Good news from Lib Dem Chief Exec Tim Gordon in our inbox this morning. Yesterday, the party raised £50,000 in just one day from members and supporters. That’s half as much as it raised during the whole of January. Nick Clegg’s appearance on The Last Leg may well have stimulated a good old shot in the bank balance for the party.
What’s particularly good is that the £150,000 raised from members and supporters will be matched by major donors, giving the campaign a £300,000 boost.
This news, combined with the recent news that Liberal Democrat membership rose for the sixth quarter in a row shows steady progress.
Because they are a polite bunch, Tim’s email even produced a small video of people saying “Thank you.” The fundraising team at LDHQ, headed up by Emma Cherniavsky, has been doing a great job, working in a variety of different ways to bring in the money both centrally and for the seats who need it most.
9 Comments
This sounds good. Let this be a whistle for everyone connected with the Lib Dems to get into campaign mode. There’s too much idle debate going on at the moment. 😀
Of course we should still debate, but we can have too much of it.
hear, hear
Well said Eddie.
Are we not able to debate AND campaign?
I have been out with John Pugh and fellow Southport Lib Dems three out of the past four weekends. Yes, we need to win in our respective seats but it is also vital that we engage in the ‘idle debate’ concerning what OUR party will look like post the GE and beyond.
I personally would not be willing to give up my free time walking the streets in close to zero temperatures to campaign for non-Preamble, ‘anchored firmly to the centre’ and or economically sub-Thatcherite Liberals.
I do hope that is not a too pedestrian comment for anyone.
The next party political broadcast should be devoted to Mental Health. A chance to put a stake in the ground that this is an election issue top of Lib Dem’s priorities.
This was a campaign which specifically promised that “major donors” would match what was donated by individual members and supporters. Now, why should “major donors” want to work in this way? Why not just donate anyway? Why is it meaningful, if you are in any case making major donations, to try to link those donations to anyone else’s donations?
Well, it encourages Lib Dem members and supporters to believe that “major donors” are a good thing.
The principal “major donor” to the Lib Dems in the period leading up to the 2010 election (according to Donnachadh McCarthy’s book “The Prostitute State”, see page 82) was a private health insurance firm, Alpha Healthcare. No doubt the Lib Dems delivered value for money when they provided the crucial support required to enable the Tories to privatise the NHS.
David: the piece you commented on gives the very answer to your question “why not just donate anyway?” Because by offering to match other people’s donations, you encourage more other people to donate – so the cause you support ends up with more money than if you just donated directly. It’s all there in the very story above.
Nice alibi Mark. Not true though, is it? Large donors want to big up their own contributions, not anyone else’s.
They will have been persuaded by this scheme only because of the argument that it makes big donors look friendly and helpful. Whereas, as we all know, big donors are in fact a menace to political life.
David: wrong, it is true.
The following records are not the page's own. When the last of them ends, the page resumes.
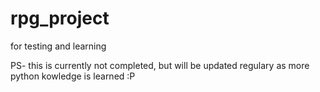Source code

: # rpg_project
for testing and learning

PS- this is currently not completed, but will be updated regulary as more python kowledge is learned :P
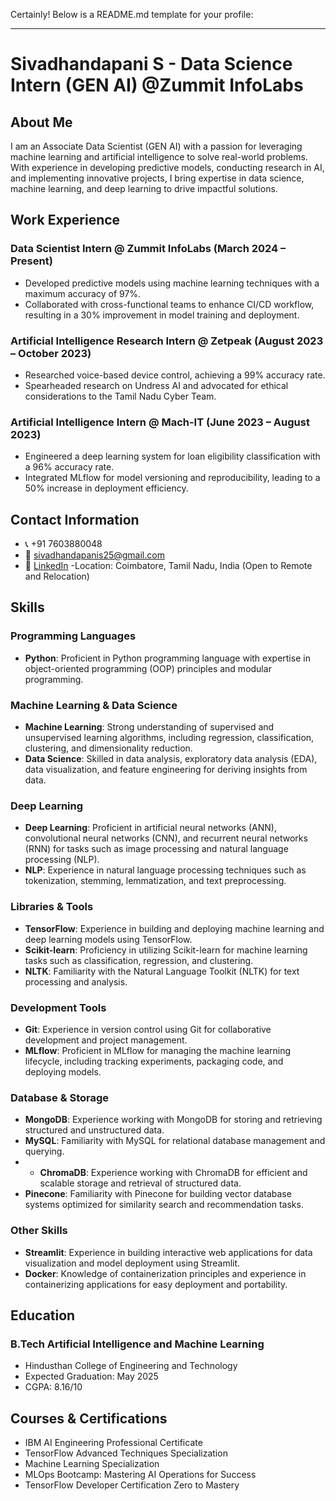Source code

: Certainly! Below is a README.md template for your profile:

---

# Sivadhandapani S - Data Science Intern (GEN AI) @Zummit InfoLabs

## About Me

I am an Associate Data Scientist (GEN AI) with a passion for leveraging machine learning and artificial intelligence to solve real-world problems. With experience in developing predictive models, conducting research in AI, and implementing innovative projects, I bring expertise in data science, machine learning, and deep learning to drive impactful solutions.

## Work Experience

### Data Scientist Intern @ Zummit InfoLabs (March 2024 – Present)

- Developed predictive models using machine learning techniques with a maximum accuracy of 97%.
- Collaborated with cross-functional teams to enhance CI/CD workflow, resulting in a 30% improvement in model training and deployment.

### Artificial Intelligence Research Intern @ Zetpeak (August 2023 – October 2023)

- Researched voice-based device control, achieving a 99% accuracy rate.
- Spearheaded research on Undress AI and advocated for ethical considerations to the Tamil Nadu Cyber Team.

### Artificial Intelligence Intern @ Mach-IT (June 2023 – August 2023)

- Engineered a deep learning system for loan eligibility classification with a 96% accuracy rate.
- Integrated MLflow for model versioning and reproducibility, leading to a 50% increase in deployment efficiency.

## Contact Information

- 📞 +91 7603880048
- 📧 sivadhandapanis25@gmail.com
- 💼 [LinkedIn](https://www.linkedin.com/in/sivadhandapanis)
-Location: Coimbatore, Tamil Nadu, India (Open to Remote and Relocation)

## Skills

### Programming Languages
- **Python**: Proficient in Python programming language with expertise in object-oriented programming (OOP) principles and modular programming.

### Machine Learning & Data Science
- **Machine Learning**: Strong understanding of supervised and unsupervised learning algorithms, including regression, classification, clustering, and dimensionality reduction.
- **Data Science**: Skilled in data analysis, exploratory data analysis (EDA), data visualization, and feature engineering for deriving insights from data.

### Deep Learning
- **Deep Learning**: Proficient in artificial neural networks (ANN), convolutional neural networks (CNN), and recurrent neural networks (RNN) for tasks such as image processing and natural language processing (NLP).
- **NLP**: Experience in natural language processing techniques such as tokenization, stemming, lemmatization, and text preprocessing.

### Libraries & Tools
- **TensorFlow**: Experience in building and deploying machine learning and deep learning models using TensorFlow.
- **Scikit-learn**: Proficiency in utilizing Scikit-learn for machine learning tasks such as classification, regression, and clustering.
- **NLTK**: Familiarity with the Natural Language Toolkit (NLTK) for text processing and analysis.

### Development Tools
- **Git**: Experience in version control using Git for collaborative development and project management.
- **MLflow**: Proficient in MLflow for managing the machine learning lifecycle, including tracking experiments, packaging code, and deploying models.

### Database & Storage
- **MongoDB**: Experience working with MongoDB for storing and retrieving structured and unstructured data.
- **MySQL**: Familiarity with MySQL for relational database management and querying.
- - **ChromaDB**: Experience working with ChromaDB for efficient and scalable storage and retrieval of structured data.
- **Pinecone**: Familiarity with Pinecone for building vector database systems optimized for similarity search and recommendation tasks.

### Other Skills
- **Streamlit**: Experience in building interactive web applications for data visualization and model deployment using Streamlit.
- **Docker**: Knowledge of containerization principles and experience in containerizing applications for easy deployment and portability.


## Education

### B.Tech Artificial Intelligence and Machine Learning
- Hindusthan College of Engineering and Technology
- Expected Graduation: May 2025
- CGPA: 8.16/10

## Courses & Certifications

- IBM AI Engineering Professional Certificate
- TensorFlow Advanced Techniques Specialization
- Machine Learning Specialization
- MLOps Bootcamp: Mastering AI Operations for Success
- TensorFlow Developer Certification Zero to Mastery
I’d offer two pieces of evidence – (a) my own past experience talking to people to set up matched funding schemes for the Lib Dems at various levels – some of who are people I’ve known for decades, and (b) the matched-donation idea is a popular one with donors outside politics too, such as for charities which don’t have controversies over the sizes of their donors – and hence this demonstrates the genuineness of the motivation.